- **Problem description**
Go through the following data and transcribe exactly the stretch of lines from the one holding "### Local Development Setup" to the one holding "## Deployment", both included.
═══ Task inputs
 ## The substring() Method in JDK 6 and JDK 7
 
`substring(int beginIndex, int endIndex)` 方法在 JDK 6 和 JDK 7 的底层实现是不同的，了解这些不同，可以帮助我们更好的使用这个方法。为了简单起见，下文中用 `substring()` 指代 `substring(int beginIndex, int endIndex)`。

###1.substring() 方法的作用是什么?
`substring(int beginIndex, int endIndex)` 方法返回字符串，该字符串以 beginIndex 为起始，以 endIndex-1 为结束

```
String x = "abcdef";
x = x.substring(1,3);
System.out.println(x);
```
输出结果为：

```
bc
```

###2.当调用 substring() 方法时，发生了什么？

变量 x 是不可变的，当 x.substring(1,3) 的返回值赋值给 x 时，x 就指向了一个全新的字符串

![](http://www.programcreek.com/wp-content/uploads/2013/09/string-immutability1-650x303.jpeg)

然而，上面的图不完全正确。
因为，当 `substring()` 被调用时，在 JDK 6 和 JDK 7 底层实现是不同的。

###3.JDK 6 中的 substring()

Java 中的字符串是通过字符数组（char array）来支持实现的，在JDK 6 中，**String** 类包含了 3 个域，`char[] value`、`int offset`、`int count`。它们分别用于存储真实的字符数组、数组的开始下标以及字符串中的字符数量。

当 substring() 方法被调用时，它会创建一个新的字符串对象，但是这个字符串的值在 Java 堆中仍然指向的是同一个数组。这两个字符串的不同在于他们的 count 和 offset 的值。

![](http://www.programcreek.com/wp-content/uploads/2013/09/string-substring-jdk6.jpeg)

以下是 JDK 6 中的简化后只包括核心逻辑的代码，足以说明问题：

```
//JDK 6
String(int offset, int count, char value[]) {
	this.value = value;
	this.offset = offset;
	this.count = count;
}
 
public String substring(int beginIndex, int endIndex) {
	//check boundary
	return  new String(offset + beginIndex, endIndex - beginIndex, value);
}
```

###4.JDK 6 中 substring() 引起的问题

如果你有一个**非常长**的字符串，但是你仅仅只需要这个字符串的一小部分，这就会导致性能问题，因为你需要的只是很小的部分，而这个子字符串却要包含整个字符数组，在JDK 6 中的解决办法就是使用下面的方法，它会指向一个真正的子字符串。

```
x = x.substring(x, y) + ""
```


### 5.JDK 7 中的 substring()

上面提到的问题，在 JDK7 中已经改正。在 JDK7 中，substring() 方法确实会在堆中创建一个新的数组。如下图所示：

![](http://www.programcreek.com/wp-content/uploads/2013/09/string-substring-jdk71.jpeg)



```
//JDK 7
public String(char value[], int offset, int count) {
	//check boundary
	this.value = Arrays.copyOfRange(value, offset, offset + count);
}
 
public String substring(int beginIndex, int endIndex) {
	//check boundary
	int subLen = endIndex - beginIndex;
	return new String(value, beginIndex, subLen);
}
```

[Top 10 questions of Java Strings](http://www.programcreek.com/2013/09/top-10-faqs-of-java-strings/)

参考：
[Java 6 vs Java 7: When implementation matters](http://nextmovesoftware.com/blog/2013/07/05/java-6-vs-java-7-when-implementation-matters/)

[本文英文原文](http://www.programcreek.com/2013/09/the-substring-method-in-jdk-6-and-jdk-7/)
══════
═══ Task inputs
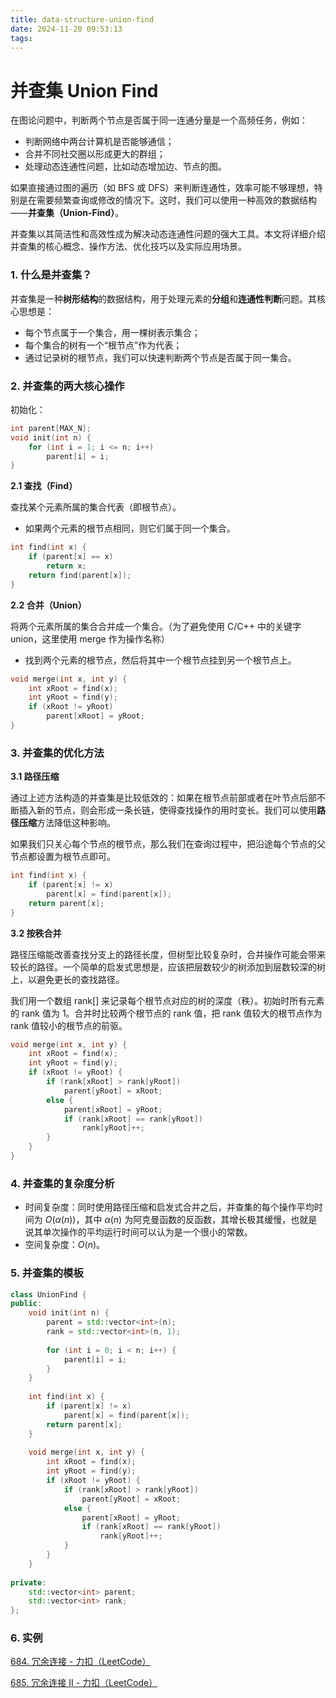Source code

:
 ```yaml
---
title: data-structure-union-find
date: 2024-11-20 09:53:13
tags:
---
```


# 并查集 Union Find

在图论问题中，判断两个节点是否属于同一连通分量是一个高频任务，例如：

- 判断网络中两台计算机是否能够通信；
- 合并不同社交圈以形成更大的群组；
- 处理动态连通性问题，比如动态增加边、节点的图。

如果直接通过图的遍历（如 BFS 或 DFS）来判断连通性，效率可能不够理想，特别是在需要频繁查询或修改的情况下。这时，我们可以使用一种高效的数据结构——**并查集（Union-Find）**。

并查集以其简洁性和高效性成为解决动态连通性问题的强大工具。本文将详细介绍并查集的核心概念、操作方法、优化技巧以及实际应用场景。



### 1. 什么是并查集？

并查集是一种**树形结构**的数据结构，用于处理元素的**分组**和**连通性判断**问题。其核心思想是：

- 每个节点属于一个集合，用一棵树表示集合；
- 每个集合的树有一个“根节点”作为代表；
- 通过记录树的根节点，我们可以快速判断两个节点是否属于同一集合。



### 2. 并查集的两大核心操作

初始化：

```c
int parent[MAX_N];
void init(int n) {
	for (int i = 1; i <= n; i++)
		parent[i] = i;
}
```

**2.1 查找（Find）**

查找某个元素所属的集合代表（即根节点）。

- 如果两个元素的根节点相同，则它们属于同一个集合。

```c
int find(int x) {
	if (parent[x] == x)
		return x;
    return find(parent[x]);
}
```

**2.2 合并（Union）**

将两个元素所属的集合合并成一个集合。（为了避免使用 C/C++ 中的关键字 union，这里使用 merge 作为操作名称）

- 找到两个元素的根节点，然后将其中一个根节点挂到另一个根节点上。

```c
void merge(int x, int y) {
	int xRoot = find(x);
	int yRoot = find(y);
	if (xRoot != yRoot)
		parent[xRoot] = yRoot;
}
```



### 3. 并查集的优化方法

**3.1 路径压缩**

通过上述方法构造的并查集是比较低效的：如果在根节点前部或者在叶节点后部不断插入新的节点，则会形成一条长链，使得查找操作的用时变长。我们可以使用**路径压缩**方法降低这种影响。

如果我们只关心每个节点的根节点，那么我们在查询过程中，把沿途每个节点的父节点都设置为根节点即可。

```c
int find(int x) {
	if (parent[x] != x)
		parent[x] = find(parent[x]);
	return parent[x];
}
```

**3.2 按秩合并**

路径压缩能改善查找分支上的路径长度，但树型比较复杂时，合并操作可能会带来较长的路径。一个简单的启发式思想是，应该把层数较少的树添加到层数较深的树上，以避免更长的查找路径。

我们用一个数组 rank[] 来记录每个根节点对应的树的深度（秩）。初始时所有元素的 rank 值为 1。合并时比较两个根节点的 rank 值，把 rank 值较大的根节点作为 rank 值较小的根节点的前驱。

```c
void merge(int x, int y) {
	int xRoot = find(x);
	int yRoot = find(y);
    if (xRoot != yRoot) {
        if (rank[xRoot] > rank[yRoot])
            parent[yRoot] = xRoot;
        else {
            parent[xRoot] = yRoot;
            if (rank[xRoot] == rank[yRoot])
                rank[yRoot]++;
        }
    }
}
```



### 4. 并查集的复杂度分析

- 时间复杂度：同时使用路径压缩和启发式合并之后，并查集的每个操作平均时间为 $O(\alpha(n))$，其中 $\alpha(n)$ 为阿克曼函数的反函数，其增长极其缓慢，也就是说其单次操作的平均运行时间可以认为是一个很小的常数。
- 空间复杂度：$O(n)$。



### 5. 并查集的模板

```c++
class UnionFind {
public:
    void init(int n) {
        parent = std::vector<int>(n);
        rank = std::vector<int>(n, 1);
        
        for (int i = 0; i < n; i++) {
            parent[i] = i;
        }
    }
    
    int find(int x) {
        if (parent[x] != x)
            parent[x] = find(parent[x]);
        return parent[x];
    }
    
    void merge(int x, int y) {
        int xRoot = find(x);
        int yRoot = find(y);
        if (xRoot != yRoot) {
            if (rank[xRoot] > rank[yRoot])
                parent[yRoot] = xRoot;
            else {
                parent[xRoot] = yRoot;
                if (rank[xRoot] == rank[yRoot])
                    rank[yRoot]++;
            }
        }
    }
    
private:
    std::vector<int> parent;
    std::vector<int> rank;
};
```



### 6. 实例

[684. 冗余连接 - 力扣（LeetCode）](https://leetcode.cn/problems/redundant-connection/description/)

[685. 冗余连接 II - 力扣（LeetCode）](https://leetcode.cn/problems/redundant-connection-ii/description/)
══════
═══ Task inputs
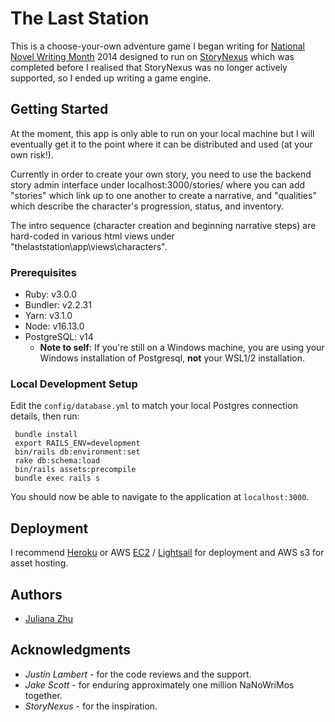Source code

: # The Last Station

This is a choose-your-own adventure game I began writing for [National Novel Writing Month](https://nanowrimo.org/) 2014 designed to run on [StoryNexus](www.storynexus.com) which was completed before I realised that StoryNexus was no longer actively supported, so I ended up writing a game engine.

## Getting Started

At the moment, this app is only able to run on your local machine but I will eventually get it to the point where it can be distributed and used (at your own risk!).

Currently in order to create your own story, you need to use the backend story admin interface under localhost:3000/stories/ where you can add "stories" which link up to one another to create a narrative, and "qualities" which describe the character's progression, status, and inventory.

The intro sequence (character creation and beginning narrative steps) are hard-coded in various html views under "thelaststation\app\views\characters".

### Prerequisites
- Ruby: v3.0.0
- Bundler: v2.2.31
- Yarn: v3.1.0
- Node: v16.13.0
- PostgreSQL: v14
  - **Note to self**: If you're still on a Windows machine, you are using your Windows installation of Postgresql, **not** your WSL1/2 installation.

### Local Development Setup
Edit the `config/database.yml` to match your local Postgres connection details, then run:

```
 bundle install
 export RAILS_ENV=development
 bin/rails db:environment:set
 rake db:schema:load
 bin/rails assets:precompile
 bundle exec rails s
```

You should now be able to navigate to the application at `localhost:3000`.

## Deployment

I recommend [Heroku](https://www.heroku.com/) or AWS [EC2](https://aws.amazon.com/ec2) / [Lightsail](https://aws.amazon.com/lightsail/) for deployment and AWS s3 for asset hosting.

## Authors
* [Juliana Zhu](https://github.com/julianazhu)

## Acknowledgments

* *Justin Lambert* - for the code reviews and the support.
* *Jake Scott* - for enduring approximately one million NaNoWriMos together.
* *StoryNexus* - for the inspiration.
══════
- **Finished task**
### Local Development Setup
Edit the `config/database.yml` to match your local Postgres connection details, then run:

```
 bundle install
 export RAILS_ENV=development
 bin/rails db:environment:set
 rake db:schema:load
 bin/rails assets:precompile
 bundle exec rails s
```

You should now be able to navigate to the application at `localhost:3000`.

## Deployment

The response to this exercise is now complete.